With an optically triggered PCSS, the energy of the incident photons excites electrons from the valence band to the conduction band of the semiconductor. Conventional PCSS produce only one electron-hole pair per absorbed photon. In this linear-mode, the excitation is independent of the electric field across the switch. Therefore, the conventional PCSS can be operated to arbitrarily low voltage. For example, a GaAs PCSS operates in the linear mode at electric fields below about 4 kV/cm. However, this linear mode operation requires a high power laser to optically trigger the PCSS and achieve high current switching. Furthermore, after the exciting laser light is extinguished, the carrier density only slowly exponentially decays, in 1–10 ns.
At higher electric fields, these switches can behave very differently. At high electric fields, a light source can trigger photo-excited carriers which then can collectively impact ionize additional carriers, resulting in avalanche carrier generation. Thus, one photon can produce many current carriers in a high-gain PCSS. Because the high electric field induces carrier multiplication, the amount of light required to achieve high current switching is reduced by as much as five orders of magnitude compared to the linear mode PCSS. For example, a 100 kV GaAs PCSS can be triggered with less than one microjoule of optical energy. Thus, extremely low energy light pulses, such as are available with a small laser diode array, can be used for optical triggering.

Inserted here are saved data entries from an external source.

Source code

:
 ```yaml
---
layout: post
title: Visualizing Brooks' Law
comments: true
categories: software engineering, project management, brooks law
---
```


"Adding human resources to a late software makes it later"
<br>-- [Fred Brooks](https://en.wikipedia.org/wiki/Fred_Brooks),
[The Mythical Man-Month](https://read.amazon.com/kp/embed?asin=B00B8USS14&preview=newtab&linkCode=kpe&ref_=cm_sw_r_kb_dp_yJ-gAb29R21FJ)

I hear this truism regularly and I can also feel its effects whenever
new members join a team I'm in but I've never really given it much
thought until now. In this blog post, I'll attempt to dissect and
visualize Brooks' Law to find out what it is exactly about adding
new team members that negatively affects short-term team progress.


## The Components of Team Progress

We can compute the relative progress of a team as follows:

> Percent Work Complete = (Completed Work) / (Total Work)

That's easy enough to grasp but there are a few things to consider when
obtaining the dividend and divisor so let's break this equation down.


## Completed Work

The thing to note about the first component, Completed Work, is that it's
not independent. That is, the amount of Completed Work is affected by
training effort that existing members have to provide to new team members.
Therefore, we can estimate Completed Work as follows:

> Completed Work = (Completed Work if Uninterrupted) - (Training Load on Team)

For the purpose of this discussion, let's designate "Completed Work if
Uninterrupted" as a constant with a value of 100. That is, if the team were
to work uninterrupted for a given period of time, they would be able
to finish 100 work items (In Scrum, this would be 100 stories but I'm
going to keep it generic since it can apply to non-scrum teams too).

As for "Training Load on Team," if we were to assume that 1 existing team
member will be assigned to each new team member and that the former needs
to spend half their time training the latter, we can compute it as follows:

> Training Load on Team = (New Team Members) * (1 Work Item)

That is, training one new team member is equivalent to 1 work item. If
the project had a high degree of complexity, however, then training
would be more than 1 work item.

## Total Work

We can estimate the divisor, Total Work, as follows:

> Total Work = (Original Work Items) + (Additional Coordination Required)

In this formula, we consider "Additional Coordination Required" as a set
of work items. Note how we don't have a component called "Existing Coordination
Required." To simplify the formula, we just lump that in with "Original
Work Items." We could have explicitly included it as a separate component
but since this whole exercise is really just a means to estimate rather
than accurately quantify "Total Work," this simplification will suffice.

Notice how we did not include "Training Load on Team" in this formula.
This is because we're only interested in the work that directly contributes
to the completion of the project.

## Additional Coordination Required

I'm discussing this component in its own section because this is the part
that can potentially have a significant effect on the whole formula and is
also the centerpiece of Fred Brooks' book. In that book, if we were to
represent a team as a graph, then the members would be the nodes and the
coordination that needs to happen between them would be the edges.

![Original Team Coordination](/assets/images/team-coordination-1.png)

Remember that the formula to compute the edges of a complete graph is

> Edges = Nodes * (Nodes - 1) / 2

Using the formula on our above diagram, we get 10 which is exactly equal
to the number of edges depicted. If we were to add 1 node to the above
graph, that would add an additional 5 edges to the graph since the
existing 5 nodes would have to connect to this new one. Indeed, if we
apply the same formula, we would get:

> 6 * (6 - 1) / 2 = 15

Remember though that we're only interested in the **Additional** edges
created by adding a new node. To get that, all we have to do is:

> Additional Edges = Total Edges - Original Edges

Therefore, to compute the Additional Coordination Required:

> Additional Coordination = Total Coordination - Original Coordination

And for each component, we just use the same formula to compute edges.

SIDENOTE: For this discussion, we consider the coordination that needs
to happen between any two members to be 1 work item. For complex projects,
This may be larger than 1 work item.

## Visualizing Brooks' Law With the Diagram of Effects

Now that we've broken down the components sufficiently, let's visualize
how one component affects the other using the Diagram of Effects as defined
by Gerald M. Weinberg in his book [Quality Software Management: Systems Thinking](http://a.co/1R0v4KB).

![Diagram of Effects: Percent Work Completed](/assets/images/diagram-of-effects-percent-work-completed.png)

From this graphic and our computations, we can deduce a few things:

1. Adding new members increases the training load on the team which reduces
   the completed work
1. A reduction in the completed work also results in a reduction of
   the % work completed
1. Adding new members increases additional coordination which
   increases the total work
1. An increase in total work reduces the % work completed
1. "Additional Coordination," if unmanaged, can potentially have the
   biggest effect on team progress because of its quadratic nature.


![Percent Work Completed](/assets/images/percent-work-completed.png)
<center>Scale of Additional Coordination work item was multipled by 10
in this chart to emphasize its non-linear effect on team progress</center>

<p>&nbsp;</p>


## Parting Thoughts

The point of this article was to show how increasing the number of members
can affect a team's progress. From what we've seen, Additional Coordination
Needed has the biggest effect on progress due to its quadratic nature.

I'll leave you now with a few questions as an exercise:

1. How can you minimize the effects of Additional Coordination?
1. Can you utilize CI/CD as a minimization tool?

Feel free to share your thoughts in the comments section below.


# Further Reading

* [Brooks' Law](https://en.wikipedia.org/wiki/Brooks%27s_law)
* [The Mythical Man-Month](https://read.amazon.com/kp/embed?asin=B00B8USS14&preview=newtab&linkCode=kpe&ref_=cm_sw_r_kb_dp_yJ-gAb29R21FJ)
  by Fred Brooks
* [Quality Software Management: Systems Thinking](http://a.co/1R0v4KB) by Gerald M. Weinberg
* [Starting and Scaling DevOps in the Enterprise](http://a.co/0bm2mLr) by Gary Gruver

Another aspect of high-gain PCSS is a voltage drop during conduction. Once triggering is initiated, the high-gain PCSS continues to generate carriers until the field across the switch drops to a “lock-on” field (about 4–6 kV/cm in GaAs). In the “on” state the field across the high-gain PCSS stabilizes to this constant lock-on field. The switch current is then circuit-limited, and the switch will conduct whatever current is necessary to maintain the constant lock-on voltage until the energy in the circuit is dissipated.
However, in high-gain PCSS, the current flows in filaments. During high-gain switching, the PCSS emits bandgap radiation due to carrier recombination, which can be detected optically with a near-infrared sensitive camera. When this radiation is imaged, filaments are observed, even if the triggering light is uniform. The filaments can have densities of several megamperes per centimeter squared and diameters of 15–300 μm.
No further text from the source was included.